Question:
Given $X = x$, $Y$ is defined the following way:
$$ Y = x + 2W $$
where $ W \sim N(0,1) $. What is the conditional mean and variance of $Y$ given $X = x$? Write down the conditional density of $Y$ given $X = x$.
My work:
- Finding the conditional mean :
\begin{align}{ E[ Y | X = x] = E [x + 2W | X = x] \\ E[Y|X=x] =E[x | X = x] + 2E[W | X = x] \\ E[Y| X = x] = x + 2*0 = x } \end{align}
- Finding the conditional variance: \begin{align}{ \text{Var}(Y | X = x) = \text{Var}(x + 2W | X = x) \\\text{Var}(Y |X =x) = \text{Var}(x | X=x) + 4\text{Var}(W|X = x) \\ \text{Var}(Y|X=x) = 0 + 4*1 = 4 } \end{align}
- Finding the pdf. $Y$ is defined in terms of $W$, which is approx. norm. We calculated the conditional mean and conditional variance to be $x$ and $4$, respectively. Therefore, the pdf for this variable will be approx. norm with $\mu = x$ and $\sigma^2 = 4$.
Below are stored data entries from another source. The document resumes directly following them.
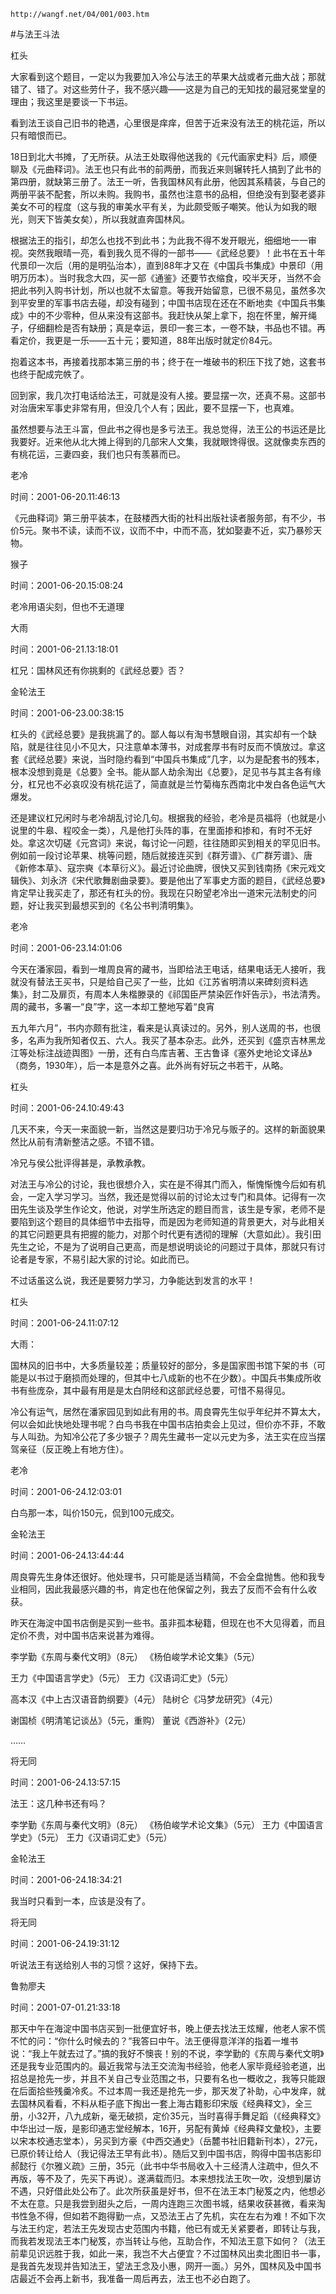 `http://wangf.net/04/001/003.htm`

#与法王斗法

杠头

大家看到这个题目，一定以为我要加入冷公与法王的苹果大战或者元曲大战；那就错了、错了。对这些劳什子，我不感兴趣——这是为自己的无知找的最冠冕堂皇的理由；我这里是要谈一下书运。 

看到法王谈自己旧书的艳遇，心里很是痒痒，但苦于近来没有法王的桃花运，所以只有暗恨而已。 

18日到北大书摊，了无所获。从法王处取得他送我的《元代画家史料》后，顺便聊及《元曲释词》。法王也只有此书的前两册，而我近来则辗转托人搞到了此书的第四册，就缺第三册了。法王一听，告我国林风有此册，他因其系精装，与自己的两册平装不配套，所以未购。我购书，虽然也注意书的品相，但绝没有到娶老婆非美女不可的程度（这与我的审美水平有关，为此颇受贩子嘲笑。他认为如我的眼光，则天下皆美女矣），所以我就直奔国林风。 

根据法王的指引，却怎么也找不到此书；为此我不得不发开眼光，细细地一一审视。突然我眼晴一亮，看到我久觅不得的一部书——《武经总要》！此书在五十年代景印一次后（用的是明弘治本），直到88年才又在《中国兵书集成》中景印（用明万历本）。当时我念大四，买一部《通鉴》还要节衣缩食，咬半天牙，当然不会把此书列入购书计划，所以也就不太留意。等我开始留意，已很不易见，虽然多次到平安里的军事书店去碰，却没有碰到；中国书店现在还在不断地卖《中国兵书集成》中的不少零种，但从来没有这部书。我赶快从架上拿下，抱在怀里，解开绳子，仔细翻检是否有缺册；真是幸运，景印一套三本，一卷不缺，书品也不错。再看定价，我更是一乐——五十元；要知道，88年出版时就定价84元。 

抱着这本书，再接着找那本第三册的书；终于在一堆破书的积压下找了她，这套书也终于配成完帙了。 

回到家，我几次打电话给法王，可就是没有人接。要显摆一次，还真不易。这部书对治唐宋军事史非常有用，但没几个人有；因此，要不显摆一下，也真难。 

虽然想要与法王斗富，但此书之得也是多亏法王。我总觉得，法王公的书运还是比我要好。近来他从北大摊上得到的几部宋人文集，我就眼馋得很。这就像卖东西的有桃花运，三妻四妾，我们也只有羡慕而已。 

老冷

时间：2001-06-20.11:46:13 

《元曲释词》第三册平装本，在鼓楼西大街的社科出版社读者服务部，有不少，书价5元。聚书不读，读而不议，议而不中，中而不高，犹如娶妻不近，实乃暴殄天物。

猴子

时间：2001-06-20.15:08:24 

老冷用语尖刻，但也不无道理

大雨

时间：2001-06-21.13:18:01 

杠兄：国林风还有你挑剩的《武经总要》否？ 

金轮法王

时间：2001-06-23.00:38:15 

杠头的《武经总要》是我挑漏了的。鄙人每以有淘书慧眼自诩，其实却有一个缺陷，就是往往见小不见大，只注意单本薄书，对成套厚书有时反而不慎放过。拿这套《武经总要》来说，当时隐约看到“中国兵书集成”几字，以为是配套书的残本，根本没想到竟是《总要》全书。能从鄙人劫余淘出《总要》，足见书与其主各有缘分，杠兄也不必哀叹没有桃花运了，简直就是兰竹菊梅东西南北中发白各色运气大爆发。 

还是建议杠兄闲时与老冷胡乱讨论几句。根据我的经验，老冷是员福将（也就是小说里的牛皋、程咬金一类），凡是他打头阵的事，在里面掺和掺和，有时不无好处。拿这次切磋《元宫词》来说，每讨论一问题，往往随即买到相关的罕见旧书。例如前一段讨论苹果、桃等问题，随后就接连买到《群芳谱》、《广群芳谱》、唐《新修本草》、寇宗奭《本草衍义》。最近讨论曲牌，很快又买到钱南扬《宋元戏文辑佚》、刘永济《宋代歌舞剧曲录要》。要是他出了军事史方面的题目，《武经总要》肯定早让我买走了，那还有杠头的份。我现在只盼望老冷出一道宋元法制史的问题，好让我买到最想买到的《名公书判清明集》。

老冷

时间：2001-06-23.14:01:06 

今天在潘家园，看到一堆周良宵的藏书，当即给法王电话，结果电话无人接听，我就没有替法王买书，只是给自己买了一些，比如《江苏省明清以来碑刻资料选集》，封二及扉页，有周本人朱楷滕录的《祁国臣严禁染匠作奸告示》，书法清秀。周的藏书，多署一“良”字，这一本却工整地写着“良宵 

五九年六月”，书内亦颇有批注，看来是认真读过的。另外，别人送周的书，也很多，名声为我所知者仅五、六人。我买了基本杂志。此外，还买到《盛京吉林黑龙江等处标注战迹舆图》一册，还有白鸟库吉著、王古鲁译《塞外史地论文译丛》（商务，1930年），后一本是意外之喜。此外尚有好玩之书若干，从略。

杠头

时间：2001-06-24.10:49:43 

几天不来，今天一来面貌一新，当然这是要归功于冷兄与贩子的。这样的新面貌果然比从前有清新整洁之感。不错不错。 

冷兄与侯公批评得甚是，承教承教。 

对法王与冷公的讨论，我也很想介入，实在是不得其门而入，惭愧惭愧今后如有机会，一定入学习学习。当然，我还是觉得以前的讨论太过专门和具体。记得有一次田先生谈及学生作论文，他说，对学生所选定的题目而言，该生是专家，老师不是要陷到这个题目的具体细节中去指导，而是因为老师知道的背景更大，对与此相关的其它问题更具有把握的能力，对那个时代更有透彻的理解（大意如此）。我引田先生之论，不是为了说明自己更高，而是想说明谈论的问题过于具体，那就只有讨论者是专家，不易引起大家的讨论。如此而已。 

不过话虽这么说，我还是要努力学习，力争能达到发言的水平！

杠头

时间：2001-06-24.11:07:12 

大雨： 

国林风的旧书中，大多质量较差；质量较好的部分，多是国家图书馆下架的书（可能是以书过于磨损而处理的，但其中七八成新的也不在少数）。中国兵书集成所收书有些庞杂，其中最有用是是太白阴经和这部武经总要，可惜不易得见。 

冷公有运气，居然在潘家园见到如此有用的书。周良霄先生似乎年纪并不算太大，何以会如此快地处理书呢？白鸟书我在中国书店拍卖会上见过，但价亦不菲，不敢与人叫劲。为知冷公花了多少银子？周先生藏书一定以元史为多，法王实在应当摆驾亲征（反正晚上有地方住）。 

老冷

时间：2001-06-24.12:03:01 

白鸟那一本，叫价150元，侃到100元成交。

金轮法王

时间：2001-06-24.13:44:44 

周良霄先生身体还很好。他处理书，只可能是适当精简，不会全盘抛售。他和我专业相同，因此我最感兴趣的书，肯定也在他保留之列，我去了反而不会有什么收获。 

昨天在海淀中国书店倒是买到一些书。虽非孤本秘籍，但现在也不大见得着，而且定价不贵，对中国书店来说甚为难得。 

李学勤《东周与秦代文明》（8元） 《杨伯峻学术论文集》（5元） 

王力《中国语言学史》（5元） 王力《汉语词汇史》（5元） 

高本汉《中上古汉语音韵纲要》（4元） 陆树仑《冯梦龙研究》（4元） 

谢国桢《明清笔记谈丛》（5元，重购） 董说《西游补》（2元） 

…… 

将无同

时间：2001-06-24.13:57:15 

法王：这几种书还有吗？ 

李学勤《东周与秦代文明》（8元） 《杨伯峻学术论文集》（5元） 王力《中国语言学史》（5元） 王力《汉语词汇史》（5元） 

金轮法王

时间：2001-06-24.18:34:21 

我当时只看到一本，应该是没有了。

将无同

时间：2001-06-24.19:31:12 

听说法王有送给别人书的习惯？这好，保持下去。

鲁勃廖夫

时间：2001-07-01.21:33:18 

那天中午在海淀中国书店买到一批便宜好书，晚上便去找法王炫耀，他老人家不慌不忙的问：“你什么时候去的？”我答曰中午。法王便得意洋洋的指着一堆书说：“我上午就去过了。”搞的我好不懊丧！别的不说，李学勤的《东周与秦代文明》还是我专业范围内的。最近我常与法王交流淘书经验，他老人家毕竟经验老道，出招总是抢先一步，并且不关自己专业范围之书，只要有名也一概收之，我等只能跟在后面拾些残羹冷炙。不过本周一我还是抢先一步，那天发了补助，心中发痒，就去国林风看看，不料从柜子底下掏出一套上海古籍影印宋版《经典释文》，全三册，小32开，八九成新，毫无破损，定价35元，当时喜得手舞足蹈（《经典释文》中华出过一版，是影印通志堂经解本，16开，另配有黄焯《经典释文彙校》，主要以宋本校通志堂本），另买到方豪《中西交通史》（岳麓书社旧籍新刊本），27元，已原价转让给人（我记得法王早有此书）。随后又到中国书店，购得中国书店影印郝懿行《尔雅义疏》三册，35元（此书中华书局收入十三经清人注疏中，但久不再版，等不及了，先买下再说）。遂满载而归。本来想找法王吹一吹，没想到屡访不遇，只好借此处公布了。此次所获虽是好书，但不在法王本门秘笈之内，他想必不太在意。只是我尝到甜头之后，一周内连跑三次图书城，结果收获甚微，看来淘书性急不得，但如若不跑得勤一点，又恐法王占了先机，实在左右为难！不如下次与法王约定，若法王先发现古史范围内书籍，他已有或无关紧要者，即转让与我，而我若发现法王本门秘笈，亦当转让与他，互助合作，不知法王意下如何？（法王前辈见识远胜于我，如此一来，我岂不大占便宜？不过国林风出卖北图旧书一事，是我首先发现并告知法王，望法王念及小惠，网开一面。）另外，国林风及中国书店最近不会再上新书，我准备一周后再去，法王也不必白跑了。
\begin{align}{ f_{Y|X=x}(Y|X=x) = f_{x + 2W|X=x}(x + 2W|X=x) \\ f_{Y|X=x}(Y|X=x) = \frac{1}{\sqrt{2\pi\sigma^2}}*e^{\frac{-(y-\mu)^2}{2*\sigma^2}} \\ f_{Y|X=x}(Y|X=x) = \frac{1}{\sqrt{8\pi}}*e^{\frac{-(y-x)^2}{8}} } \end{align}
Does this seem right? Thanks in advance!